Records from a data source

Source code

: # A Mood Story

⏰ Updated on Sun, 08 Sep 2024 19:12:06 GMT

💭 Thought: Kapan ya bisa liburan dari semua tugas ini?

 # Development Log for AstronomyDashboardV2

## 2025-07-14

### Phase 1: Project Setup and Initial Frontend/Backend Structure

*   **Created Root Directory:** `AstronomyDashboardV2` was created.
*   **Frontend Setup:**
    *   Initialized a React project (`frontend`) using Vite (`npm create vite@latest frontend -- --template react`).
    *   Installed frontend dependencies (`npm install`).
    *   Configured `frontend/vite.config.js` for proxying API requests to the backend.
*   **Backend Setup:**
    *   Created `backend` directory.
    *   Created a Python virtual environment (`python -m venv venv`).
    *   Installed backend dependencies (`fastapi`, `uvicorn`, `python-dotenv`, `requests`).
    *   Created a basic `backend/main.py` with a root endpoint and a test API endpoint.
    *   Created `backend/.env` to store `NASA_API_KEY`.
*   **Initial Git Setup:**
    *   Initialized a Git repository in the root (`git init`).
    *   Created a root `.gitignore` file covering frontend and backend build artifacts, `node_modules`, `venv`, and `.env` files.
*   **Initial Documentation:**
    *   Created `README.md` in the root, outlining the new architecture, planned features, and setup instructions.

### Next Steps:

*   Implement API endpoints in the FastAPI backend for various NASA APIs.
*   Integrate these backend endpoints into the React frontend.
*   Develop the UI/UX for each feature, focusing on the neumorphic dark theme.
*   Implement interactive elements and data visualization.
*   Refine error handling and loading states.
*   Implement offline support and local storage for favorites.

▶ _Description of the task_: All lines above from the one holding "semua tugas ini?" to the one holding "neumorphic dark theme.", inclusive, are to be copied exactly; no other line is wanted.

▶ _Written response_:
💭 Thought: Kapan ya bisa liburan dari semua tugas ini?

 # Development Log for AstronomyDashboardV2

## 2025-07-14

### Phase 1: Project Setup and Initial Frontend/Backend Structure

*   **Created Root Directory:** `AstronomyDashboardV2` was created.
*   **Frontend Setup:**
    *   Initialized a React project (`frontend`) using Vite (`npm create vite@latest frontend -- --template react`).
    *   Installed frontend dependencies (`npm install`).
    *   Configured `frontend/vite.config.js` for proxying API requests to the backend.
*   **Backend Setup:**
    *   Created `backend` directory.
    *   Created a Python virtual environment (`python -m venv venv`).
    *   Installed backend dependencies (`fastapi`, `uvicorn`, `python-dotenv`, `requests`).
    *   Created a basic `backend/main.py` with a root endpoint and a test API endpoint.
    *   Created `backend/.env` to store `NASA_API_KEY`.
*   **Initial Git Setup:**
    *   Initialized a Git repository in the root (`git init`).
    *   Created a root `.gitignore` file covering frontend and backend build artifacts, `node_modules`, `venv`, and `.env` files.
*   **Initial Documentation:**
    *   Created `README.md` in the root, outlining the new architecture, planned features, and setup instructions.

### Next Steps:

*   Implement API endpoints in the FastAPI backend for various NASA APIs.
*   Integrate these backend endpoints into the React frontend.
*   Develop the UI/UX for each feature, focusing on the neumorphic dark theme.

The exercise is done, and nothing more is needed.